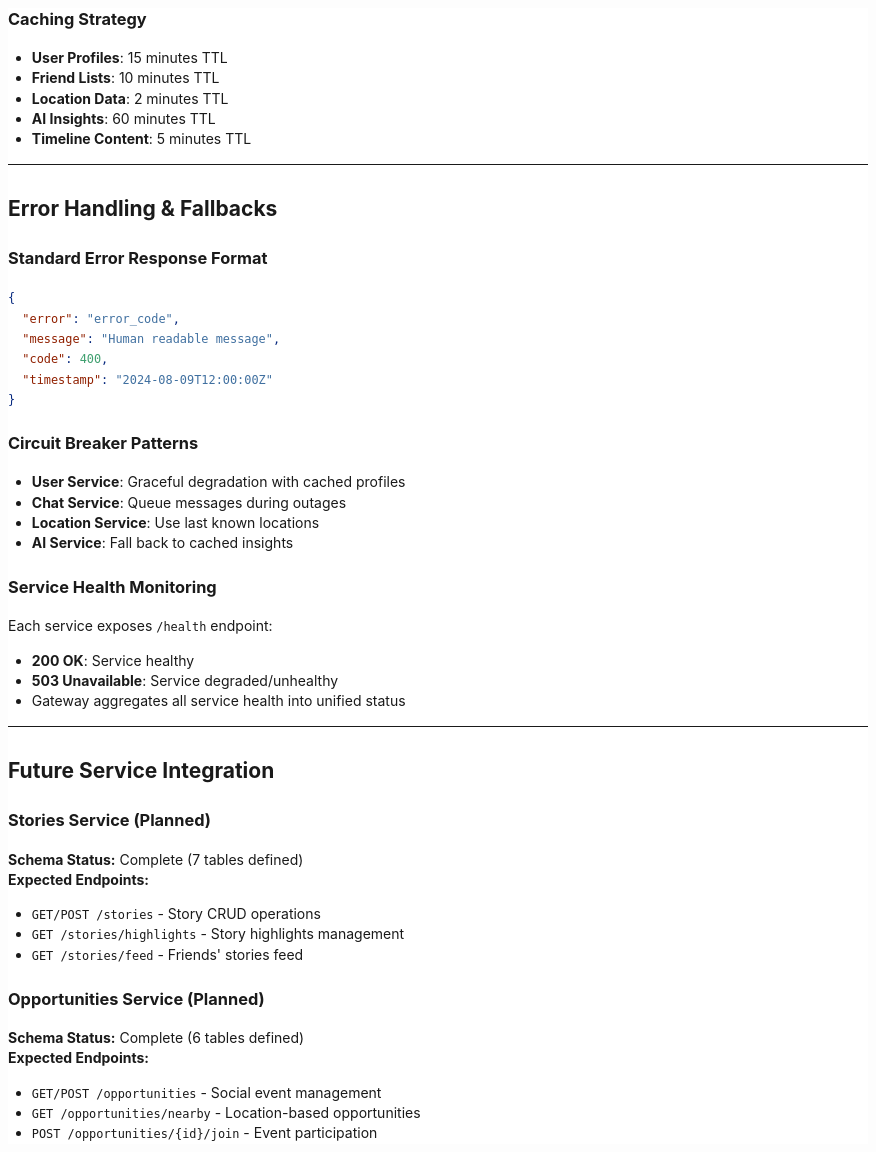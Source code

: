### Caching Strategy
- **User Profiles**: 15 minutes TTL
- **Friend Lists**: 10 minutes TTL  
- **Location Data**: 2 minutes TTL
- **AI Insights**: 60 minutes TTL
- **Timeline Content**: 5 minutes TTL

---

## Error Handling & Fallbacks

### Standard Error Response Format
```json
{
  "error": "error_code",
  "message": "Human readable message",
  "code": 400,
  "timestamp": "2024-08-09T12:00:00Z"
}
```

### Circuit Breaker Patterns
- **User Service**: Graceful degradation with cached profiles
- **Chat Service**: Queue messages during outages  
- **Location Service**: Use last known locations
- **AI Service**: Fall back to cached insights

### Service Health Monitoring
Each service exposes `/health` endpoint:
- **200 OK**: Service healthy
- **503 Unavailable**: Service degraded/unhealthy
- Gateway aggregates all service health into unified status

---

## Future Service Integration

### Stories Service (Planned)
**Schema Status:** Complete (7 tables defined)  
**Expected Endpoints:**
- `GET/POST /stories` - Story CRUD operations
- `GET /stories/highlights` - Story highlights management
- `GET /stories/feed` - Friends' stories feed

### Opportunities Service (Planned)  
**Schema Status:** Complete (6 tables defined)  
**Expected Endpoints:**
- `GET/POST /opportunities` - Social event management
- `GET /opportunities/nearby` - Location-based opportunities
- `POST /opportunities/{id}/join` - Event participation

______________________________

Work instruction —
Return the records above exactly, without the pictures.

Solution to this task —
Source code

:### Caching Strategy
- **User Profiles**: 15 minutes TTL
- **Friend Lists**: 10 minutes TTL  
- **Location Data**: 2 minutes TTL
- **AI Insights**: 60 minutes TTL
- **Timeline Content**: 5 minutes TTL

---

## Error Handling & Fallbacks

### Standard Error Response Format
```json
{
  "error": "error_code",
  "message": "Human readable message",
  "code": 400,
  "timestamp": "2024-08-09T12:00:00Z"
}
```

### Circuit Breaker Patterns
- **User Service**: Graceful degradation with cached profiles
- **Chat Service**: Queue messages during outages  
- **Location Service**: Use last known locations
- **AI Service**: Fall back to cached insights

### Service Health Monitoring
Each service exposes `/health` endpoint:
- **200 OK**: Service healthy
- **503 Unavailable**: Service degraded/unhealthy
- Gateway aggregates all service health into unified status

---

## Future Service Integration

### Stories Service (Planned)
**Schema Status:** Complete (7 tables defined)  
**Expected Endpoints:**
- `GET/POST /stories` - Story CRUD operations
- `GET /stories/highlights` - Story highlights management
- `GET /stories/feed` - Friends' stories feed

### Opportunities Service (Planned)  
**Schema Status:** Complete (6 tables defined)  
**Expected Endpoints:**
- `GET/POST /opportunities` - Social event management
- `GET /opportunities/nearby` - Location-based opportunities
- `POST /opportunities/{id}/join` - Event participation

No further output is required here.